I need it to open the url and scrape the video details and put it in the history file.
there is some hacky way that (sometimes) work; searching the url through ytfzf. but in rare cases youtube doesn't want to search the url results and show other unrelated things.
possible solution
I'm not familiar with the script, but there is already a scraper for searching, scraping video data, and then adding it to the history file (for youtube, peertube, odysee/lbry). if you could use the url instead of searching it this might work.
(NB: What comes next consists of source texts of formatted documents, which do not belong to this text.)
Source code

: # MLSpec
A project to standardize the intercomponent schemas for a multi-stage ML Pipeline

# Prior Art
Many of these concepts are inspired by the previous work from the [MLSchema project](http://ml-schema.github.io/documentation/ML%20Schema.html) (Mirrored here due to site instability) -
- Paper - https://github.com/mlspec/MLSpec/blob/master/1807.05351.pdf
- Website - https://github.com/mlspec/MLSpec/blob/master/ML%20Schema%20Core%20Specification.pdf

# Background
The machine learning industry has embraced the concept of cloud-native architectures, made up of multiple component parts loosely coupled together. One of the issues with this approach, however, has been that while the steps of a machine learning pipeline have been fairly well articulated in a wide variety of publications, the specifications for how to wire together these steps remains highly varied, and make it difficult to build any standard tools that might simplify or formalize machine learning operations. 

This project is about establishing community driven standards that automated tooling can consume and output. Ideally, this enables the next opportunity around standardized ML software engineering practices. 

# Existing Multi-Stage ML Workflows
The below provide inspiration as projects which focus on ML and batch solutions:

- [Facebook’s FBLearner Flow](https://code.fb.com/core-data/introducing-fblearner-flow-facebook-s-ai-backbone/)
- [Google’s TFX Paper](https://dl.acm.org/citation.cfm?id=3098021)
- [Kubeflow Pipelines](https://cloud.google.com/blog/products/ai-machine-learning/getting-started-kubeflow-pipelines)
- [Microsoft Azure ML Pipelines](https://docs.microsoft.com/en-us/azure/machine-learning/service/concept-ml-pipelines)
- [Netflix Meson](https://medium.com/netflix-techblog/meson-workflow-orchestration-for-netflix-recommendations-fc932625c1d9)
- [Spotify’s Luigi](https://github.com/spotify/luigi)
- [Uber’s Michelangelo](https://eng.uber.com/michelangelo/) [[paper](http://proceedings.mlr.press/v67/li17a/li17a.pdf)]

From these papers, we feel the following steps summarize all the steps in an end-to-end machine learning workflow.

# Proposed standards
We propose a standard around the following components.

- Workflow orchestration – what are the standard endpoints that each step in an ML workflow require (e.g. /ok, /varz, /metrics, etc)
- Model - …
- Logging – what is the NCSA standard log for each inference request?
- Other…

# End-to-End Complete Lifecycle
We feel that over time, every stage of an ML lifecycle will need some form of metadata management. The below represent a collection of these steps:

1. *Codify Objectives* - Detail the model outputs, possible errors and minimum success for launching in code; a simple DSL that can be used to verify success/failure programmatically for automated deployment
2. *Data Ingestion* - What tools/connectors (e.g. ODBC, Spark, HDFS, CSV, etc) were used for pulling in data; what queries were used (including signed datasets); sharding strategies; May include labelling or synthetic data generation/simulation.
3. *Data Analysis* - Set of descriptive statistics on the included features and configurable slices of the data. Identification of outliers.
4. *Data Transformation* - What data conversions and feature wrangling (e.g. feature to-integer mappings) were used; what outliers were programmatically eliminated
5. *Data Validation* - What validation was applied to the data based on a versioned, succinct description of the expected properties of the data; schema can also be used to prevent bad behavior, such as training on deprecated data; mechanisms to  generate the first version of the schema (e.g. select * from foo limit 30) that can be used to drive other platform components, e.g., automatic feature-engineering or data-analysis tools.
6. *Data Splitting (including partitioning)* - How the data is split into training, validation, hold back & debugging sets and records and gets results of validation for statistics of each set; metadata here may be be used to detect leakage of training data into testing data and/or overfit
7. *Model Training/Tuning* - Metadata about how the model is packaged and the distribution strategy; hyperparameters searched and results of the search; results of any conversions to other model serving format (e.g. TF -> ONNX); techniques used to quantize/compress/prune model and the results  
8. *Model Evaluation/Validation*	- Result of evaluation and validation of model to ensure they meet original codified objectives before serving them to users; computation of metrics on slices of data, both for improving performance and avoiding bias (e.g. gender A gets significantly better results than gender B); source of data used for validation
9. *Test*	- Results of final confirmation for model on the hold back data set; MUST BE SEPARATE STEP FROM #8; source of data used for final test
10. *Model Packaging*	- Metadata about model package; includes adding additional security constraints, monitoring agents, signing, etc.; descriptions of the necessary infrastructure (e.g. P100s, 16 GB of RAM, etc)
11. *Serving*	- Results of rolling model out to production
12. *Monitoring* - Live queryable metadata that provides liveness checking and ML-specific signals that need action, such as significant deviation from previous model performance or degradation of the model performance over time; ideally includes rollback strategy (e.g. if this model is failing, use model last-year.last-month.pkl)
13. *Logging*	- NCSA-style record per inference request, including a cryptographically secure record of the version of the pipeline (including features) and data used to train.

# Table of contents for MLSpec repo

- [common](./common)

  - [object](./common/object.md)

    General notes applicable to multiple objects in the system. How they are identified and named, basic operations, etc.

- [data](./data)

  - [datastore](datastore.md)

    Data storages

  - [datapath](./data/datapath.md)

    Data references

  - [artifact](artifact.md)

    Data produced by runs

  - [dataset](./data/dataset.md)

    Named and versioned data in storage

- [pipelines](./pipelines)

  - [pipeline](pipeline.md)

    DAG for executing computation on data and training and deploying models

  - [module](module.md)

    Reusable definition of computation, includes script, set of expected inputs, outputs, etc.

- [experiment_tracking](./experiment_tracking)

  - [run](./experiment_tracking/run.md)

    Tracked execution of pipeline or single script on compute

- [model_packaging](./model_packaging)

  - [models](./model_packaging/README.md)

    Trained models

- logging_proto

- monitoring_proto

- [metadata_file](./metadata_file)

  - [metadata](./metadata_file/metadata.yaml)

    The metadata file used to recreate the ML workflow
using the -c U flag opens the url, but doesn't track history
Im going to consider this a bug even though it would write extremely minimal information to the history, basically just the url.
I'm not familiar with the script, but there is already a scraper for searching, scraping video data
All of these are based on search results not individual urls, essentially each website would need to get it's own url scraper.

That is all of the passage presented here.